Can I make this title shorter?

The amusing Dr. Luther at Luther at the Movies was playing with an aristocratic title generator yesterday. I went over and checked it out, and frankly it didn’t amuse me much. Too easy.

But at that site I noticed a link to this site, where you can purchase an official Scottish lairdship. Or so they claim.

Don’t say I never did anything to improve your quality of life.

How am I today? Much better, thanks. I went to bed about 9:00 last night, and slept till 6:00 a.m., and I woke up much improved.

My working hypothesis on what happened to me is that my body was overwhelmed by the unprecedented amount of sound sleep it’s been getting lately. It had to shut down for a while to recalibrate.

I was listening to talk radio today in the car, and when I got where I was going I turned it off. I noticed immediately how much more pleasant the silence was than the preceding discussion had been.

That put me in mind of a saying attributed to Calvin Coolidge (which means somebody else probably actually said it): “I try never to say anything that won’t improve on silence.”

Those words have been guiding lights to me all my life.

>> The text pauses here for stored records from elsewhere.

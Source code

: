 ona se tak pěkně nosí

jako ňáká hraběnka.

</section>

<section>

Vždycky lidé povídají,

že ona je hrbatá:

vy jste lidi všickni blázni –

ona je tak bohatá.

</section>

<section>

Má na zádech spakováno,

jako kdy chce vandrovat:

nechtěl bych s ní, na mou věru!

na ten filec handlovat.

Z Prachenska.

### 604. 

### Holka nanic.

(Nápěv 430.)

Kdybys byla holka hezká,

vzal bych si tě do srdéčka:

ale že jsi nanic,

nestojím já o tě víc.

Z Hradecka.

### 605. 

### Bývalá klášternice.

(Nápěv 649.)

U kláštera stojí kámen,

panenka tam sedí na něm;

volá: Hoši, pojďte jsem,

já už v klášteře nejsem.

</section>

You might not realize it, knowing me only from these posts, but I’m known as a man of few words. Partly because I grew up in a situation where saying the wrong thing was physically dangerous, I learned to keep my own counsel and save my fire for the moment when I can drop one pithy, memorable, and possibly funny statement into the mix.

Because of this policy I have a reputation for being smarter than I am.

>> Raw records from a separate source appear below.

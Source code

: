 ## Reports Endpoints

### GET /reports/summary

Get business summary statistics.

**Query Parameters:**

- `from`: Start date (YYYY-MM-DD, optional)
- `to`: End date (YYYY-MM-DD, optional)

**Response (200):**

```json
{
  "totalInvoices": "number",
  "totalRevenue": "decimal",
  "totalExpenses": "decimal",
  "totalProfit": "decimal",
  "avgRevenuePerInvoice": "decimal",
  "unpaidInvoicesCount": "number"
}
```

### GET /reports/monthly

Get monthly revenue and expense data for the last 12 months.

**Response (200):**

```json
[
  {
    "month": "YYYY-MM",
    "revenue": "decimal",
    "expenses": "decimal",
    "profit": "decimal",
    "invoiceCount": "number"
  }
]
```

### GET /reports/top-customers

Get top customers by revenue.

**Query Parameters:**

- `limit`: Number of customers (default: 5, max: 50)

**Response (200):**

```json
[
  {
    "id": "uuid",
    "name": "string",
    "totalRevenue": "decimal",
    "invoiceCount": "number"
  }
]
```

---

I’m perfectly OK with that, by the way.

But I think it might be a help to me in writing too. Less isn’t always more, in spite of the cliché, but in modern writing it definitely helps.

An example comes from one of my favorite books, Heimskringla, (or The Sagas of the Kings of Norway) by the Icelander Snorri Sturlusson—the most exciting and readable history book written in the Middle Ages.

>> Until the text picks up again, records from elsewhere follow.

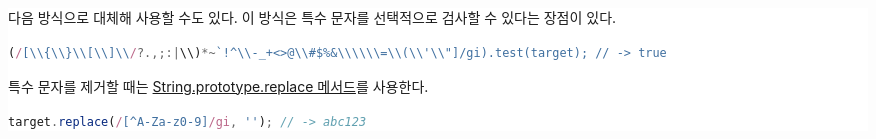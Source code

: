 다음 방식으로 대체해 사용할 수도 있다. 이 방식은 특수 문자를 선택적으로 검사할 수 있다는 장점이 있다.

```jsx
(/[\\{\\}\\[\\]\\/?.,;:|\\)*~`!^\\-_+<>@\\#$%&\\\\\\=\\(\\'\\"]/gi).test(target); // -> true
```

특수 문자를 제거할 때는 [String.prototype.replace 메서드](https://poiemaweb.com/fastcampus/string#313-stringprototypereplace)를 사용한다.

```jsx
target.replace(/[^A-Za-z0-9]/gi, ''); // -> abc123
```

There’s a scene in the saga of King Harald Hardrada (who deserves to be much better known than he is). Harald has come into open conflict with one of his jarls (earls), a man named Haakon. who spared an enemy of Harald’s against his orders. Harald goes out to attack Haakon with an army. He defeats him, but it’s uncertain whether the jarl survived or not. As the king’s army is going home, a man suddenly leaps from the forest into the path, grabs the jarl’s captured standard, kills the man carrying it, and disappears into the trees again.

In the earlier versions of the saga that Snorri used for sources, Harald replies with a fairly long speech about how dangerous an enemy Haakon is, and how everyone should be on guard.

In Snorri’s version, Harald just says, “The jarl is alive. Bring me my armor.”

Think of the impression Clint Eastwood made by doing the Man With No Name westerns almost entirely without lines.

Writers do well to remember how powerful a few, well-chosen words can be.

Wow! It’s snowing hard out there.

Winter is alive. Bring me my sweater.